#### TASK BRIEF:
Provide again, from the entries below, every line from the one containing "run npm install" through the one containing "- Initialize counter-based", exactly as written, and no other line.

☆ ☆ ☆ ☆ ☆ ☆ ☆

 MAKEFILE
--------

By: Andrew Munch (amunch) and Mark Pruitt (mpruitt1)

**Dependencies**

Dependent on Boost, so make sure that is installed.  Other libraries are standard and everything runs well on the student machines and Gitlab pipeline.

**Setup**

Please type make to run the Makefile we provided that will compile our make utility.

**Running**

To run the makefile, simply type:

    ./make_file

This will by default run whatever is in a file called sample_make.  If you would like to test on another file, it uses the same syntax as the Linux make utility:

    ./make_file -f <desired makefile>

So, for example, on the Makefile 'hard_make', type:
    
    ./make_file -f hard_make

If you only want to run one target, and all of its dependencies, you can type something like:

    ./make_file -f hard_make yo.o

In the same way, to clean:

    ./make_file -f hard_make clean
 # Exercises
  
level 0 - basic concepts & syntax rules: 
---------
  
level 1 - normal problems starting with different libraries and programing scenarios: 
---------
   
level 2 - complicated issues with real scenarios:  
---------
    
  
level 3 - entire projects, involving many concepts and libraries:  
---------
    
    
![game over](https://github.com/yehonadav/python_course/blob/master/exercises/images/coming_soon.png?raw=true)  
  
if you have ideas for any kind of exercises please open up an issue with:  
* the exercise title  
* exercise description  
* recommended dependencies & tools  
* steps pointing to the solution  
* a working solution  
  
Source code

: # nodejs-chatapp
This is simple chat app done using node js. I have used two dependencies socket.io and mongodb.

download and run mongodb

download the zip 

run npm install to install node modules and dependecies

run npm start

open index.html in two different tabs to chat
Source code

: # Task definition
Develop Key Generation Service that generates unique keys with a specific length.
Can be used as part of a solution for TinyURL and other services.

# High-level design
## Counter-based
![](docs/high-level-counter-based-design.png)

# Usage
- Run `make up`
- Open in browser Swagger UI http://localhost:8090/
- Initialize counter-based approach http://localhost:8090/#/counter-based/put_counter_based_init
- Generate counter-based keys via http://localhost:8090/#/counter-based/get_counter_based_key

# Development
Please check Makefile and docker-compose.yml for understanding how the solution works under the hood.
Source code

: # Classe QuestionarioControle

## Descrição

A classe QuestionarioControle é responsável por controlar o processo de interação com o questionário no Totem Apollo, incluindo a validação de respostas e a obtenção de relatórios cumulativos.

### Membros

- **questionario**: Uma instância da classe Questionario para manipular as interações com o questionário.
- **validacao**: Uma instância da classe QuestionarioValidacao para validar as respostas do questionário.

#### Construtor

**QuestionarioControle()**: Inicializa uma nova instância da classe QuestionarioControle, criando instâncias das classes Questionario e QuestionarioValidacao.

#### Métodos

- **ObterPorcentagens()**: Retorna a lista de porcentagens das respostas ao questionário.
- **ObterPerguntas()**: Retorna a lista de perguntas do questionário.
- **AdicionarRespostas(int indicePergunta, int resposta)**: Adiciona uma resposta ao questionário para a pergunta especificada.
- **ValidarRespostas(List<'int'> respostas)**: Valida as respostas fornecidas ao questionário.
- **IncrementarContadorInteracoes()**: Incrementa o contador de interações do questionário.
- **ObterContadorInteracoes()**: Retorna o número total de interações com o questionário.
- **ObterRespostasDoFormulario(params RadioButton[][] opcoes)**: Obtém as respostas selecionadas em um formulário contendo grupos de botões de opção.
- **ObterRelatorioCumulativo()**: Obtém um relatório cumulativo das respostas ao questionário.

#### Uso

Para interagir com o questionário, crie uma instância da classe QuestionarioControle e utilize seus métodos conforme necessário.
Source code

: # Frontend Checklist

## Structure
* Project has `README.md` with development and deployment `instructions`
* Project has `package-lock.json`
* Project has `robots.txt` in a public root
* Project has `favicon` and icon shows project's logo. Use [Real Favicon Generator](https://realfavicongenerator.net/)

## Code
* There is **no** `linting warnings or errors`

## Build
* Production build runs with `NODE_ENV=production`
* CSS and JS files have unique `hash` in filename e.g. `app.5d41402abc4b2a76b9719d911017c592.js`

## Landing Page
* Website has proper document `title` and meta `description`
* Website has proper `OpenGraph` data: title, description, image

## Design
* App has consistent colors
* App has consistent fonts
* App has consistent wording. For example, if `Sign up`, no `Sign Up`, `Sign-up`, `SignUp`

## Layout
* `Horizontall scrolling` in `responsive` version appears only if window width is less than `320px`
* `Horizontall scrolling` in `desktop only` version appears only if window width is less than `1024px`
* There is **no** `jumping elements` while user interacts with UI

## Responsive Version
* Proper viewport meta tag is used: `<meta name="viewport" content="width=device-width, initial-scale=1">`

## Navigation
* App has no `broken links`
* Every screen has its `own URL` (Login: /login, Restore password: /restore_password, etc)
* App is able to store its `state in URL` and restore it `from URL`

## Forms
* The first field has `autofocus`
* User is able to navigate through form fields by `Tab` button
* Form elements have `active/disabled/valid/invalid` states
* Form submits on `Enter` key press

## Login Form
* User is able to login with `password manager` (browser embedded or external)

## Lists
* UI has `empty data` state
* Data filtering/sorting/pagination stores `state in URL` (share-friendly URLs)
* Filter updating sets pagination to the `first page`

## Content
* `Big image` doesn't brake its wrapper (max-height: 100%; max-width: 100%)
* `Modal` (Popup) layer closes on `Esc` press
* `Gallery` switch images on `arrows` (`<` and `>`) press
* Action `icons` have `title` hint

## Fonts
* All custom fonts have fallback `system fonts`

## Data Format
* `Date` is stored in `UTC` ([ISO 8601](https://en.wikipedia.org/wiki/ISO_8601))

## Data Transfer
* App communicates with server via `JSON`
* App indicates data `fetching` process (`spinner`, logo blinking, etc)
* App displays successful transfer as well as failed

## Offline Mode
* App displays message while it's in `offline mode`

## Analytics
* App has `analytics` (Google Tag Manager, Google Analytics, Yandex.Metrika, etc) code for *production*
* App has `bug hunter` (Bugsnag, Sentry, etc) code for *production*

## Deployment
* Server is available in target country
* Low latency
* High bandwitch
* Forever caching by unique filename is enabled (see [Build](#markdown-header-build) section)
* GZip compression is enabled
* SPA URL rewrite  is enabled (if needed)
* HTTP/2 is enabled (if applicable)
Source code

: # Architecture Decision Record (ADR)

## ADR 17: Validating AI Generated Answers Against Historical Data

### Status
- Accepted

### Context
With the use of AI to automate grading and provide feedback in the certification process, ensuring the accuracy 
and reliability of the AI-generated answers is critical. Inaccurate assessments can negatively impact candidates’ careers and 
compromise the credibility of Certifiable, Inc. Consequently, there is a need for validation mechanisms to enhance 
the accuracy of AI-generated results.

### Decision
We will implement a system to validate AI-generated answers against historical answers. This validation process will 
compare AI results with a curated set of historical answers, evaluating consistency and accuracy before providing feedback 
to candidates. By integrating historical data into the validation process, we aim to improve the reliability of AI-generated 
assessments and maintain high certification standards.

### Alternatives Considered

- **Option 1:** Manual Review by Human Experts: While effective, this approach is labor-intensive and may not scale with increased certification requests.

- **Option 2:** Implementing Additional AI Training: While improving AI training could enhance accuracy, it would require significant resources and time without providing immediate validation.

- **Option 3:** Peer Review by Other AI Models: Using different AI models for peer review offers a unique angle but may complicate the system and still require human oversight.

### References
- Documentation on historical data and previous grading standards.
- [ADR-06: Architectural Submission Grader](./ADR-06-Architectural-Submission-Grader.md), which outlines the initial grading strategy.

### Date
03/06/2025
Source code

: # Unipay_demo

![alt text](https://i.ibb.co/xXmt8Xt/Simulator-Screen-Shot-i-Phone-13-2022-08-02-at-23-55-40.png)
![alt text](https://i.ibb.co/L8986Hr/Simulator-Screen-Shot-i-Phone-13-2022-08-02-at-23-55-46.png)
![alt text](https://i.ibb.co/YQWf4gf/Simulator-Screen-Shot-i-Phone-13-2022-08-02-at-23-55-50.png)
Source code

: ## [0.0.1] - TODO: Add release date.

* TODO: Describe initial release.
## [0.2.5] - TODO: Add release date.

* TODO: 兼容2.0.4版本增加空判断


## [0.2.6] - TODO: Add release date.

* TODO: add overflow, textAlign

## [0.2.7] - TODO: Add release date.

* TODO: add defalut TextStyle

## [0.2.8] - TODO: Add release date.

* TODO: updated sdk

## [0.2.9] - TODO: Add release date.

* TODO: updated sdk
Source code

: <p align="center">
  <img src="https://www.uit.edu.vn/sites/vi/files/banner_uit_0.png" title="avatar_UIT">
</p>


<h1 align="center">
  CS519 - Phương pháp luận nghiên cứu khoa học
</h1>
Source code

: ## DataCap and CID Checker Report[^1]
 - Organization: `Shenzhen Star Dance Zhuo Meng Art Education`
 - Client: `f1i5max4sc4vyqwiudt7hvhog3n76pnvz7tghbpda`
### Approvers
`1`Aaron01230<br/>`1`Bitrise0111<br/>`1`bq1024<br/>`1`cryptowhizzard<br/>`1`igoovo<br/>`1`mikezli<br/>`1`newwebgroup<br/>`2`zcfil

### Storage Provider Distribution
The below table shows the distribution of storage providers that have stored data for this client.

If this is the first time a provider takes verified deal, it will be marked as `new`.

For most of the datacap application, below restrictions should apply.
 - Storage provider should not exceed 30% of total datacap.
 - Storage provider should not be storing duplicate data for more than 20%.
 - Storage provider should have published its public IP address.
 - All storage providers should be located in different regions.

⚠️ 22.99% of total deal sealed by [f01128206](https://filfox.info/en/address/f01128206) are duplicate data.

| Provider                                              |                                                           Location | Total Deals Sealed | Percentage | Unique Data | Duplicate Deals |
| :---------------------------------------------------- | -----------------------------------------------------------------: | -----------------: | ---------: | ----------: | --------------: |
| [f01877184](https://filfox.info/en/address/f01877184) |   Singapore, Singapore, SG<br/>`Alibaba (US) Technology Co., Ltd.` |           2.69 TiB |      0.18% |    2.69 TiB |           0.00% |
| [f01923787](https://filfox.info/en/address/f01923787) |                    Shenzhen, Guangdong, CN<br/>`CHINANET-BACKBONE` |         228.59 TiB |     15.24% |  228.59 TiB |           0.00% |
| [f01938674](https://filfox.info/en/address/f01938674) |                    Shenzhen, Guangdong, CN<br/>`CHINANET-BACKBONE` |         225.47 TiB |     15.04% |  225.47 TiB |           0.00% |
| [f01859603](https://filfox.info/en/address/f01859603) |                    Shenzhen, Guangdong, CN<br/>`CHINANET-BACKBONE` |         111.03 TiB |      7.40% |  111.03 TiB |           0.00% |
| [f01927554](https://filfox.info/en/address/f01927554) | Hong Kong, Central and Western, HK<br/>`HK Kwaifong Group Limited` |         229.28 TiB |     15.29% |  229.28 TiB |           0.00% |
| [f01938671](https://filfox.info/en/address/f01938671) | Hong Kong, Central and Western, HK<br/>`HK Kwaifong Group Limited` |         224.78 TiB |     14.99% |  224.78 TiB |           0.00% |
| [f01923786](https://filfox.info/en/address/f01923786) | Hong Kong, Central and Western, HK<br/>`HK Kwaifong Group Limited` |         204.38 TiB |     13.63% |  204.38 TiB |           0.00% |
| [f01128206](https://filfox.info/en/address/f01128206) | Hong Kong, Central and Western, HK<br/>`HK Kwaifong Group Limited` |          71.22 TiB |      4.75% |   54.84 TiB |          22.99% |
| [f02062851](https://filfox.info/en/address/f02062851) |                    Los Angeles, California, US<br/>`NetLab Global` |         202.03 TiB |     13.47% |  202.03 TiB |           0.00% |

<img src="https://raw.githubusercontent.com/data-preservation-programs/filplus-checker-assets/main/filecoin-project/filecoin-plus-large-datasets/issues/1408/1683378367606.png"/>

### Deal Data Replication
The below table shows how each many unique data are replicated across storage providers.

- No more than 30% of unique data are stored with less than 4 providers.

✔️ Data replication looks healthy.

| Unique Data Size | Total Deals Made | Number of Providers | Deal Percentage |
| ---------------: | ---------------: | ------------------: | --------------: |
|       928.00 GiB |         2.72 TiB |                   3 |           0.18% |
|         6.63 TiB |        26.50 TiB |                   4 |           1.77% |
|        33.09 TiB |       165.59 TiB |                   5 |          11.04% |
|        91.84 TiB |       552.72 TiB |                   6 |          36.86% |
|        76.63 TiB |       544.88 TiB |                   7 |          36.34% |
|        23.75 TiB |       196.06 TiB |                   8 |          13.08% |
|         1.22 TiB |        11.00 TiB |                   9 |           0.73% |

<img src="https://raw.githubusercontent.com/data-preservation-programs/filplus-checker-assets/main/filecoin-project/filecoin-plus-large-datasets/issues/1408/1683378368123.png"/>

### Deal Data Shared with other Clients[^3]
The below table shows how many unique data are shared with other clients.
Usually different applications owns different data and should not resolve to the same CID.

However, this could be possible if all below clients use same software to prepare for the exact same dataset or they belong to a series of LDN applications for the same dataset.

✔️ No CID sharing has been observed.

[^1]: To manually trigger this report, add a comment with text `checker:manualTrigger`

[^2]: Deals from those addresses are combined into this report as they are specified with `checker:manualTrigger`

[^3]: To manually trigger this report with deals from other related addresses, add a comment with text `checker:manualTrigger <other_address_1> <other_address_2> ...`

☆ ☆ ☆ ☆ ☆ ☆ ☆

#### WRITTEN RESPONSE:
run npm install to install node modules and dependecies

run npm start

open index.html in two different tabs to chat
Source code

: # Task definition
Develop Key Generation Service that generates unique keys with a specific length.
Can be used as part of a solution for TinyURL and other services.

# High-level design
## Counter-based
![](docs/high-level-counter-based-design.png)

# Usage
- Run `make up`
- Open in browser Swagger UI http://localhost:8090/
- Initialize counter-based approach http://localhost:8090/#/counter-based/put_counter_based_init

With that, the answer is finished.